Young performers will probably never equal or surpass the genuine shocks delivered by the young Madonna, as when she sensually rolled around in a lacy wedding dress and thumped her chest with the mic while singing “Like a Virgin” at the first MTV awards show in 1984. Her influence was massive and profound, on a global scale.”

She also says:

“Pop is suffering from the same malady as the art world, which is stuck on the tired old rubric that shock automatically confers value. But those once powerful avant-garde gestures have lost their relevance in our diffuse and technology-saturated era, when there is no longer an ossified high-culture establishment to rebel against. On the contrary, the fine arts are alarmingly distant or marginal to most young people today.

Unfortunately, the media spotlight so cheaply won by Cyrus will inevitably spur repeats of her silly stunt, by her and others. Image and profile now rule the music industry. At a time when profits are coming far more from touring than from CD sales, performers are being hammered too early into a marketable formula for cavernous sports venues. With their massive computerized lighting and special-effects systems, arena shows make improvisation impossible and stifle the natural rapport with the audience that performers once had in vaudeville houses and jazz clubs. There is neither time nor space to develop emotional depth or creative skills.
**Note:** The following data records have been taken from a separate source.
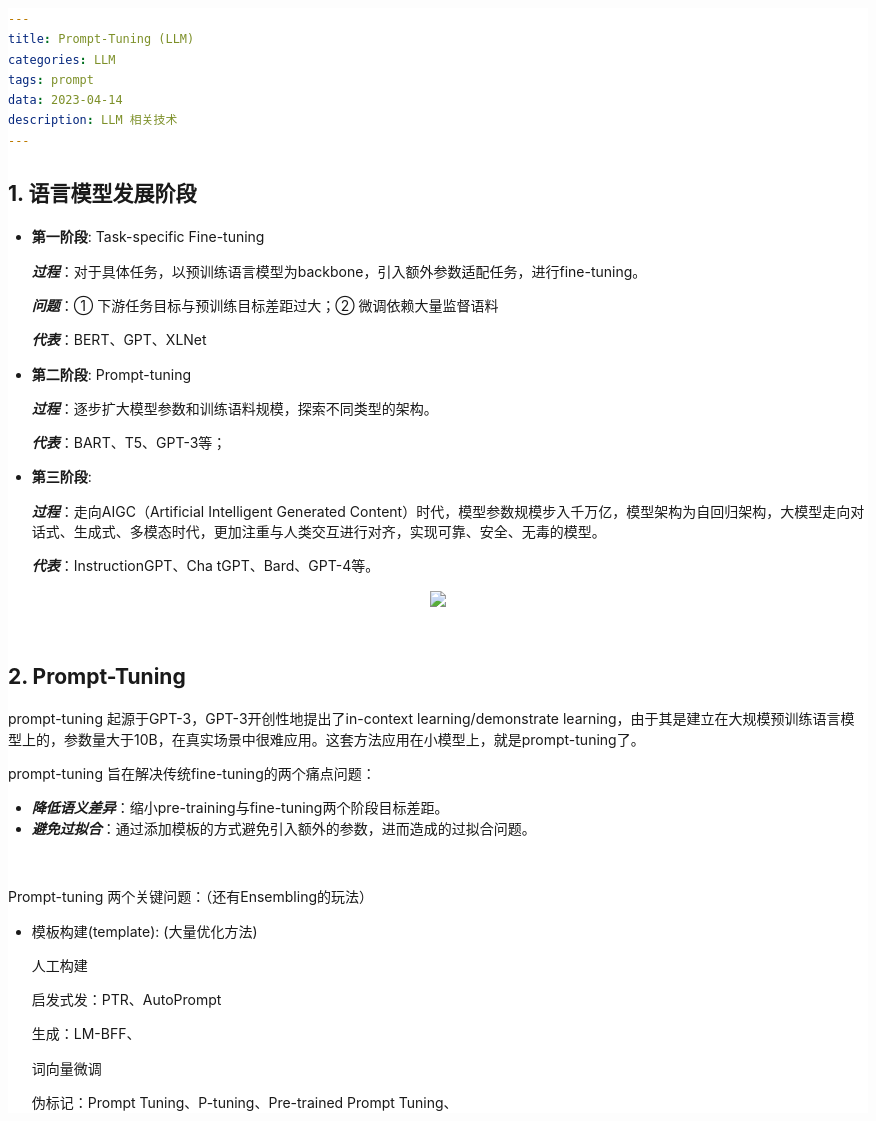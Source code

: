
 ```yaml
---
title: Prompt-Tuning (LLM)
categories: LLM
tags: prompt
data: 2023-04-14
description: LLM 相关技术
---
```



## 1. 语言模型发展阶段
* **第一阶段**: Task-specific Fine-tuning
  
    ***过程***：对于具体任务，以预训练语言模型为backbone，引入额外参数适配任务，进行fine-tuning。
    
    ***问题***：① 下游任务目标与预训练目标差距过大；② 微调依赖大量监督语料

    ***代表***：BERT、GPT、XLNet

* **第二阶段**: Prompt-tuning
    
    ***过程***：逐步扩⼤模型参数和训练语料规模，探索不同类型的架构。

    ***代表***：BART、T5、GPT-3等；

* **第三阶段**: 
    
    ***过程***：⾛向AIGC（Artificial Intelligent Generated Content）时代，模型参数规模步⼊千万亿，模型架构为⾃回归架构，⼤模型⾛向对话式、⽣成式、多模态时代，更加注重与⼈类交互进⾏对⻬，实现可靠、安全、⽆毒的模型。

    ***代表***：InstructionGPT、Cha tGPT、Bard、GPT-4等。

<div align=center><img src="https://cdn.jsdelivr.net/gh/jianzquan/Rep4MyPage/img/LLM.jpg" width="800"></div>
<br/>


## 2. Prompt-Tuning
prompt-tuning 起源于GPT-3，GPT-3开创性地提出了in-context learning/demonstrate learning，由于其是建立在大规模预训练语言模型上的，参数量大于10B，在真实场景中很难应用。这套方法应用在小模型上，就是prompt-tuning了。

prompt-tuning 旨在解决传统fine-tuning的两个痛点问题：
* ***降低语义差异***：缩小pre-training与fine-tuning两个阶段目标差距。
* ***避免过拟合***：通过添加模板的方式避免引入额外的参数，进而造成的过拟合问题。
<br/>

Prompt-tuning 两个关键问题：（还有Ensembling的玩法）
* 模板构建(template): (大量优化方法)
  
  人工构建

  启发式发：PTR、AutoPrompt

  生成：LM-BFF、

  词向量微调

  伪标记：Prompt Tuning、P-tuning、Pre-trained Prompt Tuning、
What was perhaps most embarrassing about Miley Cyrus’ dismal gig was its cutesy toys — a giant teddy bear from which she popped to cavort with a dance troupe in fuzzy bear drag. Intended to satirize her Disney past, it signaled instead the childishness of Cyrus’ notion of sexuality, which has become simply a cartoonish gimmick to disguise a lack of professional focus. Sex isn’t just exposed flesh and crude gestures. The greatest performers, like Madonna in a canonical video such as “Vogue,” know how to use suggestion and mystery to project the magic of sexual allure. Miley, go back to school!”